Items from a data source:
-*-*-
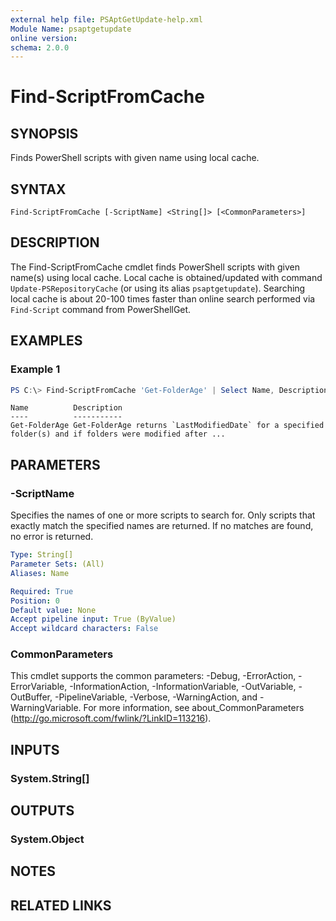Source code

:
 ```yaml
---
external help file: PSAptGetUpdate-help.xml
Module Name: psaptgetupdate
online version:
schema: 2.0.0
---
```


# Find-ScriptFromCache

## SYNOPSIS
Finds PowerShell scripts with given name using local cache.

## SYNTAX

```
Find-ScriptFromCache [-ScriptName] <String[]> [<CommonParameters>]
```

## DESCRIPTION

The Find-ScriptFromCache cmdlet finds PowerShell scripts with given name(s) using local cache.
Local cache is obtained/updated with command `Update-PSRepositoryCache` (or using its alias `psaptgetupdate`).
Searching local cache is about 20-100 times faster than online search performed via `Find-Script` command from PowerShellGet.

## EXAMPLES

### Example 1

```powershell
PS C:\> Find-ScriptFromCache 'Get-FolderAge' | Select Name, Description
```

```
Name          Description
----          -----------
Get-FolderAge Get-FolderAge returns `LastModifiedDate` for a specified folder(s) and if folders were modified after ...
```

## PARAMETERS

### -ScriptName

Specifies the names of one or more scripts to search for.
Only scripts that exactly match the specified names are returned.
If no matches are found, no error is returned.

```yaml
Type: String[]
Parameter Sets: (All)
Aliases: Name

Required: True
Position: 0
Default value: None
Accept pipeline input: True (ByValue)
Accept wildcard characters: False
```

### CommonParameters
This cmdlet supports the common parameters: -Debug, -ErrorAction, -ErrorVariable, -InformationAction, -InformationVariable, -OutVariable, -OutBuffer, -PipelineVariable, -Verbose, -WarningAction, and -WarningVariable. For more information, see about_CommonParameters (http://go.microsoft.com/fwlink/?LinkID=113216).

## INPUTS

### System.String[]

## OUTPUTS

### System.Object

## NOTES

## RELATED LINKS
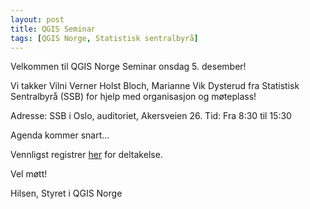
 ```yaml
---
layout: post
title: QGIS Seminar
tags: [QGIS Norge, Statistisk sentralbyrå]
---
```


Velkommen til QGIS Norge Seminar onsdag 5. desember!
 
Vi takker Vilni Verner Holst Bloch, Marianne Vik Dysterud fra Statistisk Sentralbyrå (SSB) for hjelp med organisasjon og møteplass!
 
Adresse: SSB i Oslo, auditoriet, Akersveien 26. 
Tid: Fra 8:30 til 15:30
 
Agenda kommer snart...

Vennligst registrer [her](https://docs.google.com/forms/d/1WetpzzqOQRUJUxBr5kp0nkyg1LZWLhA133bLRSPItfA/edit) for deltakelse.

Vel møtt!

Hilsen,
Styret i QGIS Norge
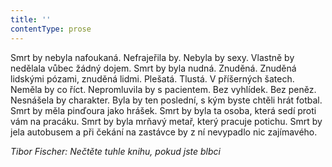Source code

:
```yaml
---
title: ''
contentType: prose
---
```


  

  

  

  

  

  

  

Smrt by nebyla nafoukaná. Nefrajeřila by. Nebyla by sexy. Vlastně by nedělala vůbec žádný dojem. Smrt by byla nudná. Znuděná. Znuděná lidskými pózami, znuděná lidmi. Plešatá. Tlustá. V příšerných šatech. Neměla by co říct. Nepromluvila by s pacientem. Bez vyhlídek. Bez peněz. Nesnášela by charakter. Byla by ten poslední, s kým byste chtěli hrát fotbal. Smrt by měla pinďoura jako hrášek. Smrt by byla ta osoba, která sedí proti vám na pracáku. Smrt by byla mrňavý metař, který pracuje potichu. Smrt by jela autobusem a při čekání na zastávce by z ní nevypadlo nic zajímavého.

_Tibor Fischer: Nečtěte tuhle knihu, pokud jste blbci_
-*-*-
| Work order |
Above are the records; from them, give again exactly the lines from the one containing "## DESCRIPTION" to the one containing "### CommonParameters", both lines included, and nothing more.

| Response box |
## DESCRIPTION

The Find-ScriptFromCache cmdlet finds PowerShell scripts with given name(s) using local cache.
Local cache is obtained/updated with command `Update-PSRepositoryCache` (or using its alias `psaptgetupdate`).
Searching local cache is about 20-100 times faster than online search performed via `Find-Script` command from PowerShellGet.

## EXAMPLES

### Example 1

```powershell
PS C:\> Find-ScriptFromCache 'Get-FolderAge' | Select Name, Description
```

```
Name          Description
----          -----------
Get-FolderAge Get-FolderAge returns `LastModifiedDate` for a specified folder(s) and if folders were modified after ...
```

## PARAMETERS

### -ScriptName

Specifies the names of one or more scripts to search for.
Only scripts that exactly match the specified names are returned.
If no matches are found, no error is returned.

```yaml
Type: String[]
Parameter Sets: (All)
Aliases: Name

Required: True
Position: 0
Default value: None
Accept pipeline input: True (ByValue)
Accept wildcard characters: False
```

### CommonParameters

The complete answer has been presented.